PROBLEM DESCRIPTION.
Look for the line containing "For macOS the" and the line containing "- **Average Response" in the entries below. Copy those two and all lines between them exactly, leaving out pictures.

MATERIAL FOR THIS EXERCISE.
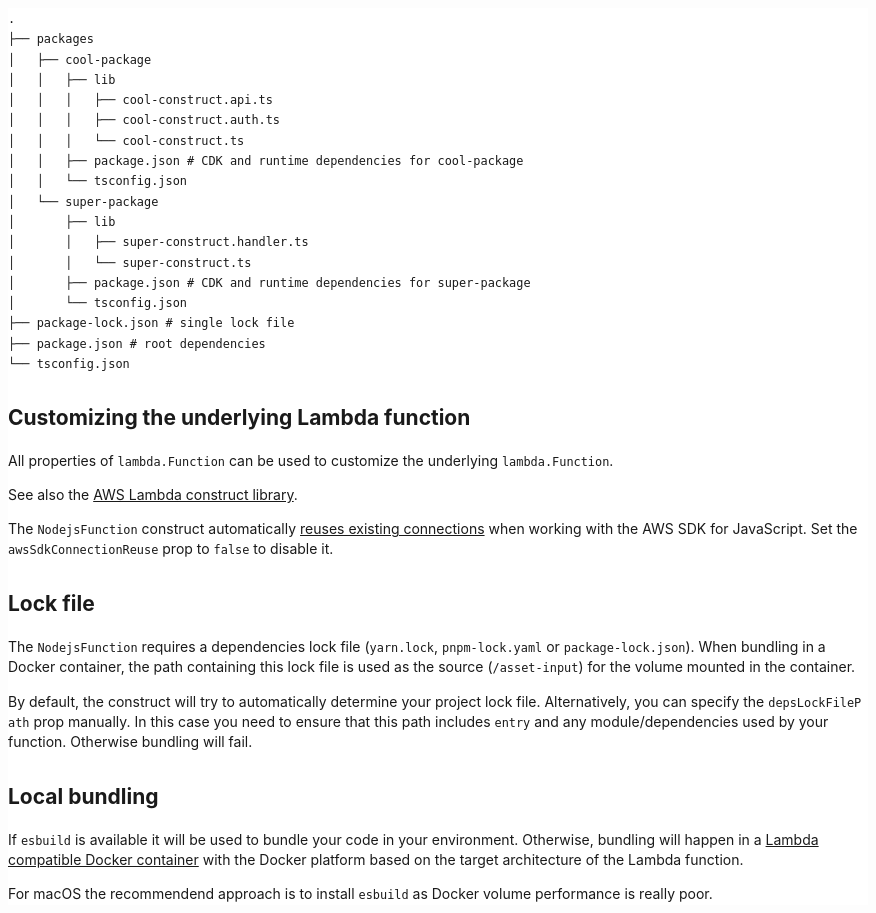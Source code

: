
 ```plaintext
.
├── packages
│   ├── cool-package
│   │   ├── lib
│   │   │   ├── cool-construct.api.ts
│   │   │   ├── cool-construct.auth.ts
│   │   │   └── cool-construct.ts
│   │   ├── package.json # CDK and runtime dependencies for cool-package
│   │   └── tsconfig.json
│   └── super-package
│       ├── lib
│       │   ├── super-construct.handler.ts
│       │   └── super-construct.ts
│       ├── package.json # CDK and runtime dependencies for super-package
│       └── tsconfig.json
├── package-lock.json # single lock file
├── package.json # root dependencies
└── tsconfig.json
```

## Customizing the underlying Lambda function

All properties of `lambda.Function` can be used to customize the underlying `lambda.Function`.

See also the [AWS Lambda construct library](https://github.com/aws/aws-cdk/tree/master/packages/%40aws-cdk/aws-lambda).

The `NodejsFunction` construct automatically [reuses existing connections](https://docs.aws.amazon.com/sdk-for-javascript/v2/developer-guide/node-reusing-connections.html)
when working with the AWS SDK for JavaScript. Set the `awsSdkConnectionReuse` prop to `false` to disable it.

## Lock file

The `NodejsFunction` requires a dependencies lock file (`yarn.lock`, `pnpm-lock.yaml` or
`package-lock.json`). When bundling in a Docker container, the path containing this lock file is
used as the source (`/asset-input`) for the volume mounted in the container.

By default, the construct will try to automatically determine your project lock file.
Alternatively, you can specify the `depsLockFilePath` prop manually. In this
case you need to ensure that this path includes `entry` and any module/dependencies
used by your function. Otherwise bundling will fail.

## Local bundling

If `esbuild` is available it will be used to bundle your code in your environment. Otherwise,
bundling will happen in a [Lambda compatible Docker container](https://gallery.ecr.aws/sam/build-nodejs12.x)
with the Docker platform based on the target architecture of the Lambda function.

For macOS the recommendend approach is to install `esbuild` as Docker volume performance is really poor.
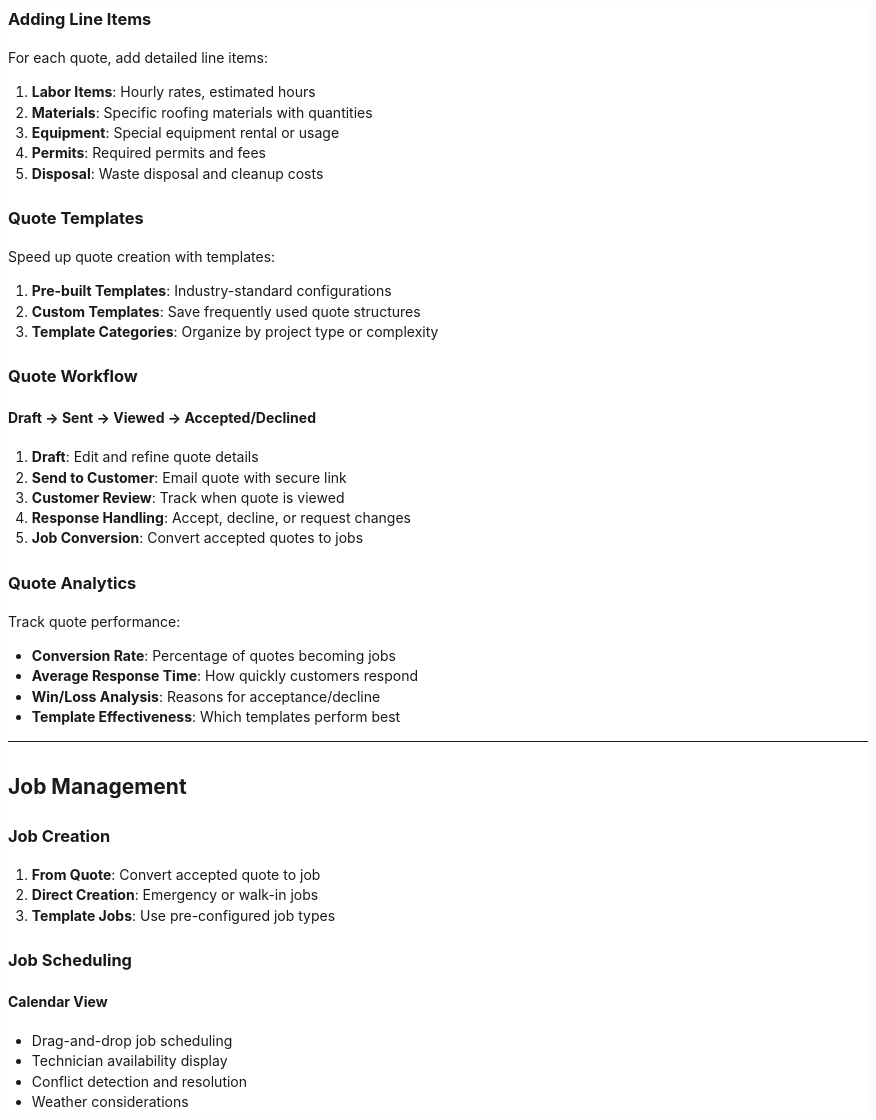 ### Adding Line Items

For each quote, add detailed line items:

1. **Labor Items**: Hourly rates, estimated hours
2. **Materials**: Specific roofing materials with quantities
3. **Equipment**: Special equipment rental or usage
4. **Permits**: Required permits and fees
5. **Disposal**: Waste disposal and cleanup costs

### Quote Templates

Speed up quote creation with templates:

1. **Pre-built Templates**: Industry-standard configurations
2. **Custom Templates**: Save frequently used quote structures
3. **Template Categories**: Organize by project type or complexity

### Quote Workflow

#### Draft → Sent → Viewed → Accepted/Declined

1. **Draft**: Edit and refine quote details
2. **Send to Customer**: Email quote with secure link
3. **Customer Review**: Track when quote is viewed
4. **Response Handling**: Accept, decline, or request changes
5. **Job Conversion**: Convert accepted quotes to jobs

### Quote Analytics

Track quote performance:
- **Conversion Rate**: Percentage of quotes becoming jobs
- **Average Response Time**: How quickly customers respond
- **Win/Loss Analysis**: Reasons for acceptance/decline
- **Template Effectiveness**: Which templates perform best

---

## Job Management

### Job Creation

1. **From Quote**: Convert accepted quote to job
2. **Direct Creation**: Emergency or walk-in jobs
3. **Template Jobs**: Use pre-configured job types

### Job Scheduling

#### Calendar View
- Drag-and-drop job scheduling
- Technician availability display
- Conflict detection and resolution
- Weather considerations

EXERCISE RESULT.
For macOS the recommendend approach is to install `esbuild` as Docker volume performance is really poor.
 ### Adding Line Items

For each quote, add detailed line items:

1. **Labor Items**: Hourly rates, estimated hours
2. **Materials**: Specific roofing materials with quantities
3. **Equipment**: Special equipment rental or usage
4. **Permits**: Required permits and fees
5. **Disposal**: Waste disposal and cleanup costs

### Quote Templates

Speed up quote creation with templates:

1. **Pre-built Templates**: Industry-standard configurations
2. **Custom Templates**: Save frequently used quote structures
3. **Template Categories**: Organize by project type or complexity

### Quote Workflow

#### Draft → Sent → Viewed → Accepted/Declined

1. **Draft**: Edit and refine quote details
2. **Send to Customer**: Email quote with secure link
3. **Customer Review**: Track when quote is viewed
4. **Response Handling**: Accept, decline, or request changes
5. **Job Conversion**: Convert accepted quotes to jobs

### Quote Analytics

Track quote performance:
- **Conversion Rate**: Percentage of quotes becoming jobs
- **Average Response Time**: How quickly customers respond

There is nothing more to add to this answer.